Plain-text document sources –
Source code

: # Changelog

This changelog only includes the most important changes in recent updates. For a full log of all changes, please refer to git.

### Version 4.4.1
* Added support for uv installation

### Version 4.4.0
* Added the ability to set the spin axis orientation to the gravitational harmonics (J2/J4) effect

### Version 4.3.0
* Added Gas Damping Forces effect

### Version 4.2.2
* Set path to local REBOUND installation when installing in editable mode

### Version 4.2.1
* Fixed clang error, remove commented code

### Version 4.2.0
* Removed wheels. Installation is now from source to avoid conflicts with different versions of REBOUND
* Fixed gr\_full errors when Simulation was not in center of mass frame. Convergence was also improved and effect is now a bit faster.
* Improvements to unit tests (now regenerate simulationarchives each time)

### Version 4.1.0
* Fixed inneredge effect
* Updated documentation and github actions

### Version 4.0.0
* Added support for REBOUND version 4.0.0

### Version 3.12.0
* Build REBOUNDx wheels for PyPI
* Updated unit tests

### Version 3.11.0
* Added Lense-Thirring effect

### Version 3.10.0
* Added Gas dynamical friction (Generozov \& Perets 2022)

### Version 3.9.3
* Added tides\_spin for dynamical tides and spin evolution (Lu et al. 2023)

WHAT THE TASK ASKS –
Give back exactly the lines from the one containing "### Version 4.2.1" through the last line of the records.

SOLUTION –
### Version 4.2.1
* Fixed clang error, remove commented code

### Version 4.2.0
* Removed wheels. Installation is now from source to avoid conflicts with different versions of REBOUND
* Fixed gr\_full errors when Simulation was not in center of mass frame. Convergence was also improved and effect is now a bit faster.
* Improvements to unit tests (now regenerate simulationarchives each time)

### Version 4.1.0
* Fixed inneredge effect
* Updated documentation and github actions

### Version 4.0.0
* Added support for REBOUND version 4.0.0

### Version 3.12.0
* Build REBOUNDx wheels for PyPI
* Updated unit tests

### Version 3.11.0
* Added Lense-Thirring effect

### Version 3.10.0
* Added Gas dynamical friction (Generozov \& Perets 2022)

### Version 3.9.3
* Added tides\_spin for dynamical tides and spin evolution (Lu et al. 2023)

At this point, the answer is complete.